[[ THE DATA open ]]

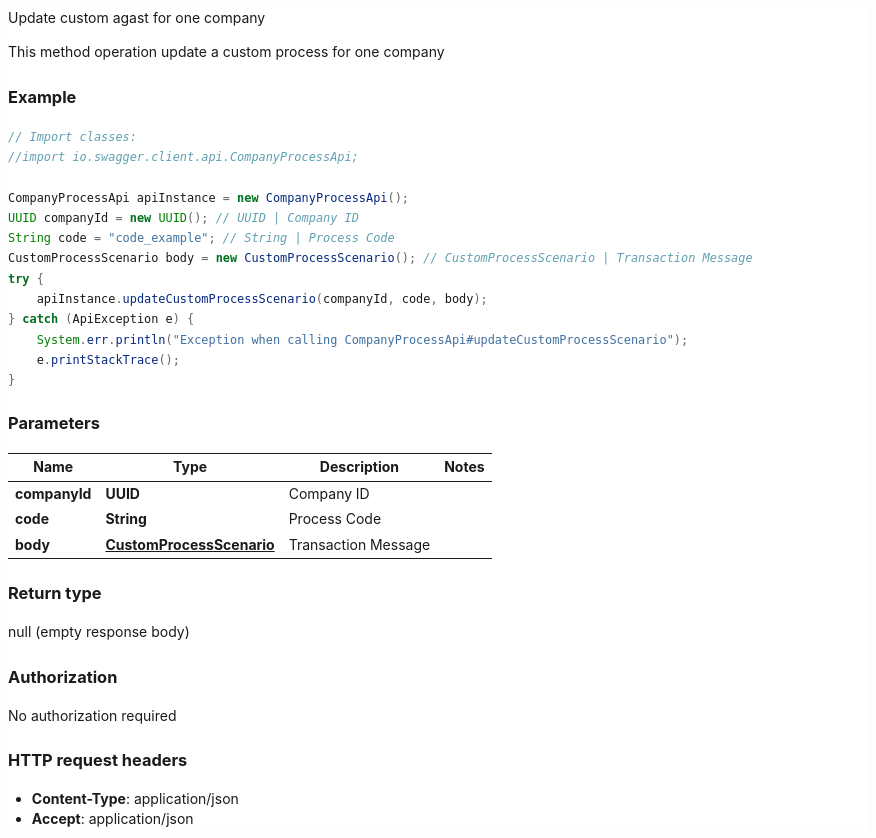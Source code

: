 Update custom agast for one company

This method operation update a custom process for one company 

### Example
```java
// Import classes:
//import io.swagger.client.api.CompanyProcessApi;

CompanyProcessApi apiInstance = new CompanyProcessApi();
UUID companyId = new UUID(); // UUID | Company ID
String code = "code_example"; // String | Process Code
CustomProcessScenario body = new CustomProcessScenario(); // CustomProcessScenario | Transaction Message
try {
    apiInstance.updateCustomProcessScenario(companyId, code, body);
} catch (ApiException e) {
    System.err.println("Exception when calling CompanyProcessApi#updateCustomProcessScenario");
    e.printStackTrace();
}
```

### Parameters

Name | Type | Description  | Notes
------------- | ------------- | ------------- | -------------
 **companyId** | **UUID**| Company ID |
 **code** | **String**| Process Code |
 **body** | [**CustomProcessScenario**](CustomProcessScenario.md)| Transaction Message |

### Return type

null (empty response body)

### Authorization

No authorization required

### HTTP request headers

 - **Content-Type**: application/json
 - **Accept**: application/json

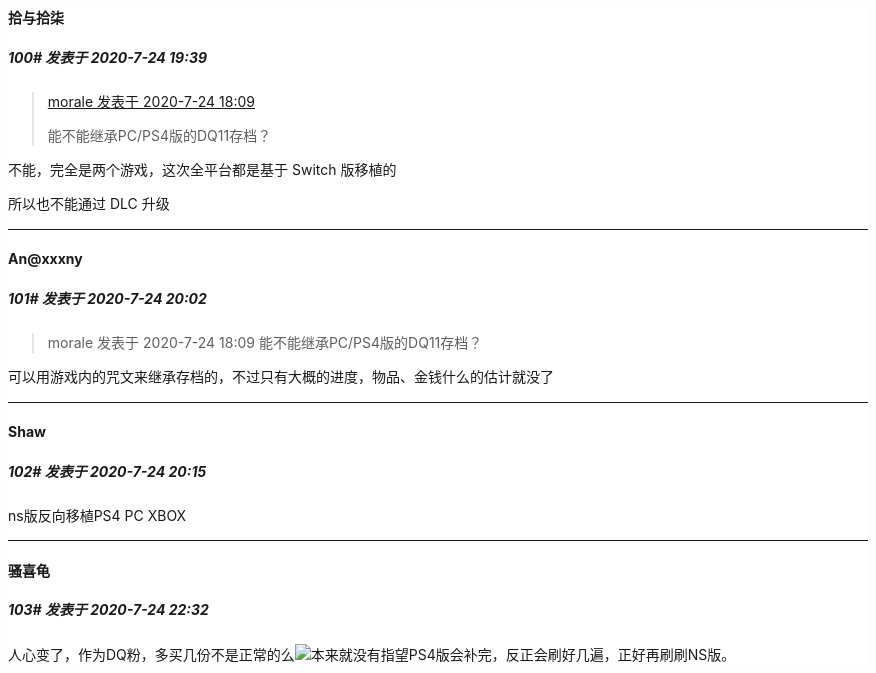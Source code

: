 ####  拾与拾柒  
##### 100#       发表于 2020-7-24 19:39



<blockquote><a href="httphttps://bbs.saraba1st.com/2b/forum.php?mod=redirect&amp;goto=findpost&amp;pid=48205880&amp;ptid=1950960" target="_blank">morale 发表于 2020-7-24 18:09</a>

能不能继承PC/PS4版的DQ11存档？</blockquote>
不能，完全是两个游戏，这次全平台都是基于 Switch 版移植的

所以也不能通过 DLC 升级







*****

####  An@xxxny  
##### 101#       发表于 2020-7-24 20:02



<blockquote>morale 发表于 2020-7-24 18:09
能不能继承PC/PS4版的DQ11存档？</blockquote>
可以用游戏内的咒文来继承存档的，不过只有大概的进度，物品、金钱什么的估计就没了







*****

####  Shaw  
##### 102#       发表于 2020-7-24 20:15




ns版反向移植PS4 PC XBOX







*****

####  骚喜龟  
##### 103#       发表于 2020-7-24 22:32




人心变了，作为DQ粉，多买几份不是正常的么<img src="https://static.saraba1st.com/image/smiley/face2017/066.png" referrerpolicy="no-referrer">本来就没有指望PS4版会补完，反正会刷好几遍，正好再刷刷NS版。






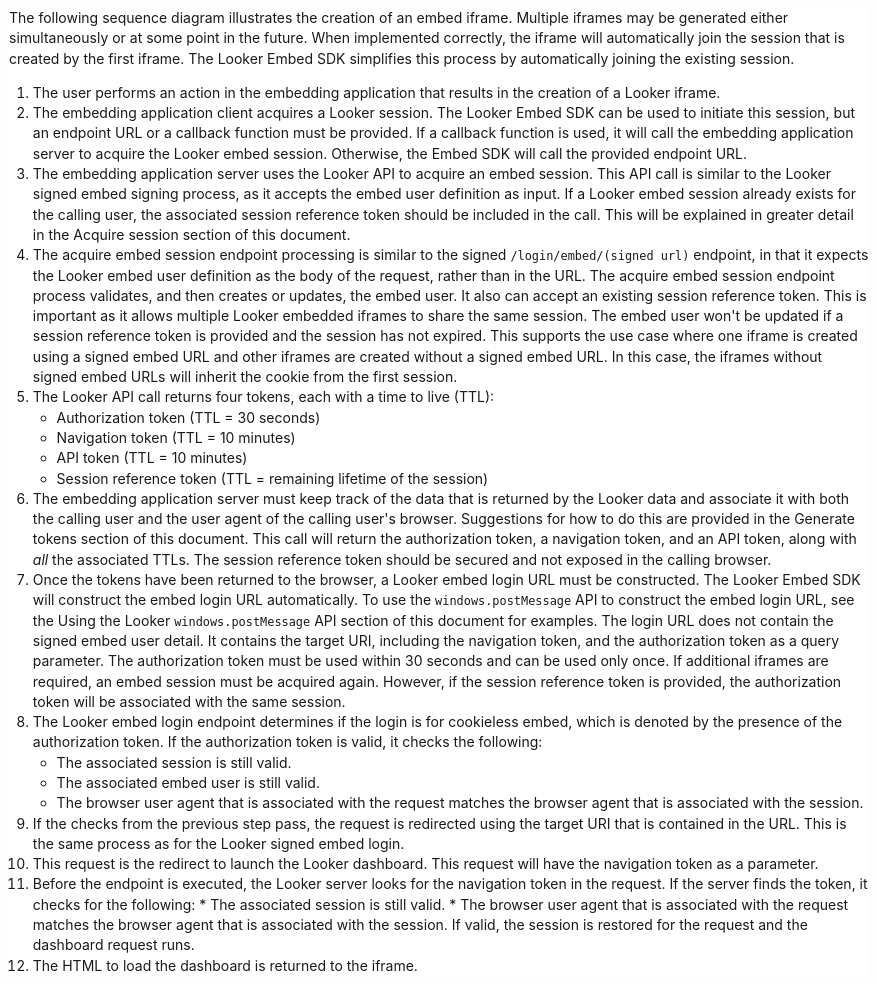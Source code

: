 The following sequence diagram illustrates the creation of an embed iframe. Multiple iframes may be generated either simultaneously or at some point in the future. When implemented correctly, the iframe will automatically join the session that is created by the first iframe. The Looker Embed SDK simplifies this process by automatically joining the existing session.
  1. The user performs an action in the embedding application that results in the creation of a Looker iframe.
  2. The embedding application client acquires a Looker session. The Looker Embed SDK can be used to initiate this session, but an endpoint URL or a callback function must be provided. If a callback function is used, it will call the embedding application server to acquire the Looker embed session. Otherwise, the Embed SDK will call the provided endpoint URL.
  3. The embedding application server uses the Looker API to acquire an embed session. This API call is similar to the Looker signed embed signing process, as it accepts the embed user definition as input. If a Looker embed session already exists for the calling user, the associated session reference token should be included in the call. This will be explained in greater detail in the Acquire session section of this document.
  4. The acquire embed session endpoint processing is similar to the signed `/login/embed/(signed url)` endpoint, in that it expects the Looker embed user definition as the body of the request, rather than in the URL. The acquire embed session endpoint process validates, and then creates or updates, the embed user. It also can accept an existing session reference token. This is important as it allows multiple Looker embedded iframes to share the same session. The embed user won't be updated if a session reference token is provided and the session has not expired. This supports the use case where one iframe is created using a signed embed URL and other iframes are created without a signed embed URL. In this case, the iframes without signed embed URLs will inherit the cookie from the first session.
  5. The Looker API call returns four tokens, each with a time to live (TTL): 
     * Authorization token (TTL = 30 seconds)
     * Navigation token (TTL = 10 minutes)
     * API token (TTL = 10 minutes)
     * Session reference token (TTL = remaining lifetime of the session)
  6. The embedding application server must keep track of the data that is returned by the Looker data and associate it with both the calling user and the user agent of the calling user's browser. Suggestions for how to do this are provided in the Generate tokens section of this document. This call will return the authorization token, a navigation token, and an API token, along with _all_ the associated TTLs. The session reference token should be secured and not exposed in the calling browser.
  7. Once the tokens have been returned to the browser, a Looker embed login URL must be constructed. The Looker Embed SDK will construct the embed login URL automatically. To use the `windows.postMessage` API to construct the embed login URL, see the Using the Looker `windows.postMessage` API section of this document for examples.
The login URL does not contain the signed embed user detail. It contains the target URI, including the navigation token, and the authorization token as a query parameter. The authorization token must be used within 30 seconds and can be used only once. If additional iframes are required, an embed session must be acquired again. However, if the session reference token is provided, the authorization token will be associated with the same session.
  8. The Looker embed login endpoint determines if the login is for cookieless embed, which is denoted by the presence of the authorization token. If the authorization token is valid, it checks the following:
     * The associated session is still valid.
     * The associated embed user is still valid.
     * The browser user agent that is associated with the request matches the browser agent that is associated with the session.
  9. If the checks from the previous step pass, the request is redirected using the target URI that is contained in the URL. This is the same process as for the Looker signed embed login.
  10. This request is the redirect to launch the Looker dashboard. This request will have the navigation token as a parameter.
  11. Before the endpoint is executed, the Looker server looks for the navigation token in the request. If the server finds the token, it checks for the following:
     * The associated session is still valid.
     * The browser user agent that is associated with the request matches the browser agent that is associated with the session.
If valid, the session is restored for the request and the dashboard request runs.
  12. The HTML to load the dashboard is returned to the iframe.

[[ THE DATA closed ]]

_WHAT IS BEING ASKED_.
Leaving the pictures aside, repeat the data above exactly.

_COMPLETED TASK_.
Source code

: Update custom agast for one company

This method operation update a custom process for one company 

### Example
```java
// Import classes:
//import io.swagger.client.api.CompanyProcessApi;

CompanyProcessApi apiInstance = new CompanyProcessApi();
UUID companyId = new UUID(); // UUID | Company ID
String code = "code_example"; // String | Process Code
CustomProcessScenario body = new CustomProcessScenario(); // CustomProcessScenario | Transaction Message
try {
    apiInstance.updateCustomProcessScenario(companyId, code, body);
} catch (ApiException e) {
    System.err.println("Exception when calling CompanyProcessApi#updateCustomProcessScenario");
    e.printStackTrace();
}
```

### Parameters

Name | Type | Description  | Notes
------------- | ------------- | ------------- | -------------
 **companyId** | **UUID**| Company ID |
 **code** | **String**| Process Code |
 **body** | [**CustomProcessScenario**](CustomProcessScenario.md)| Transaction Message |

### Return type

null (empty response body)

### Authorization

No authorization required

### HTTP request headers

 - **Content-Type**: application/json
 - **Accept**: application/json

Source code

: ####  拾与拾柒  
##### 100#       发表于 2020-7-24 19:39



<blockquote><a href="httphttps://bbs.saraba1st.com/2b/forum.php?mod=redirect&amp;goto=findpost&amp;pid=48205880&amp;ptid=1950960" target="_blank">morale 发表于 2020-7-24 18:09</a>

能不能继承PC/PS4版的DQ11存档？</blockquote>
不能，完全是两个游戏，这次全平台都是基于 Switch 版移植的

所以也不能通过 DLC 升级







*****

####  An@xxxny  
##### 101#       发表于 2020-7-24 20:02



<blockquote>morale 发表于 2020-7-24 18:09
能不能继承PC/PS4版的DQ11存档？</blockquote>
可以用游戏内的咒文来继承存档的，不过只有大概的进度，物品、金钱什么的估计就没了







*****

####  Shaw  
##### 102#       发表于 2020-7-24 20:15




ns版反向移植PS4 PC XBOX







*****

####  骚喜龟  
##### 103#       发表于 2020-7-24 22:32




人心变了，作为DQ粉，多买几份不是正常的么<img src="https://static.saraba1st.com/image/smiley/face2017/066.png" referrerpolicy="no-referrer">本来就没有指望PS4版会补完，反正会刷好几遍，正好再刷刷NS版。






Source code

: The following sequence diagram illustrates the creation of an embed iframe. Multiple iframes may be generated either simultaneously or at some point in the future. When implemented correctly, the iframe will automatically join the session that is created by the first iframe. The Looker Embed SDK simplifies this process by automatically joining the existing session.
  1. The user performs an action in the embedding application that results in the creation of a Looker iframe.
  2. The embedding application client acquires a Looker session. The Looker Embed SDK can be used to initiate this session, but an endpoint URL or a callback function must be provided. If a callback function is used, it will call the embedding application server to acquire the Looker embed session. Otherwise, the Embed SDK will call the provided endpoint URL.
  3. The embedding application server uses the Looker API to acquire an embed session. This API call is similar to the Looker signed embed signing process, as it accepts the embed user definition as input. If a Looker embed session already exists for the calling user, the associated session reference token should be included in the call. This will be explained in greater detail in the Acquire session section of this document.
  4. The acquire embed session endpoint processing is similar to the signed `/login/embed/(signed url)` endpoint, in that it expects the Looker embed user definition as the body of the request, rather than in the URL. The acquire embed session endpoint process validates, and then creates or updates, the embed user. It also can accept an existing session reference token. This is important as it allows multiple Looker embedded iframes to share the same session. The embed user won't be updated if a session reference token is provided and the session has not expired. This supports the use case where one iframe is created using a signed embed URL and other iframes are created without a signed embed URL. In this case, the iframes without signed embed URLs will inherit the cookie from the first session.
  5. The Looker API call returns four tokens, each with a time to live (TTL): 
     * Authorization token (TTL = 30 seconds)
     * Navigation token (TTL = 10 minutes)
     * API token (TTL = 10 minutes)
     * Session reference token (TTL = remaining lifetime of the session)
  6. The embedding application server must keep track of the data that is returned by the Looker data and associate it with both the calling user and the user agent of the calling user's browser. Suggestions for how to do this are provided in the Generate tokens section of this document. This call will return the authorization token, a navigation token, and an API token, along with _all_ the associated TTLs. The session reference token should be secured and not exposed in the calling browser.
  7. Once the tokens have been returned to the browser, a Looker embed login URL must be constructed. The Looker Embed SDK will construct the embed login URL automatically. To use the `windows.postMessage` API to construct the embed login URL, see the Using the Looker `windows.postMessage` API section of this document for examples.
The login URL does not contain the signed embed user detail. It contains the target URI, including the navigation token, and the authorization token as a query parameter. The authorization token must be used within 30 seconds and can be used only once. If additional iframes are required, an embed session must be acquired again. However, if the session reference token is provided, the authorization token will be associated with the same session.
  8. The Looker embed login endpoint determines if the login is for cookieless embed, which is denoted by the presence of the authorization token. If the authorization token is valid, it checks the following:
     * The associated session is still valid.
     * The associated embed user is still valid.
     * The browser user agent that is associated with the request matches the browser agent that is associated with the session.
  9. If the checks from the previous step pass, the request is redirected using the target URI that is contained in the URL. This is the same process as for the Looker signed embed login.
  10. This request is the redirect to launch the Looker dashboard. This request will have the navigation token as a parameter.
  11. Before the endpoint is executed, the Looker server looks for the navigation token in the request. If the server finds the token, it checks for the following:
     * The associated session is still valid.
     * The browser user agent that is associated with the request matches the browser agent that is associated with the session.
If valid, the session is restored for the request and the dashboard request runs.
  12. The HTML to load the dashboard is returned to the iframe.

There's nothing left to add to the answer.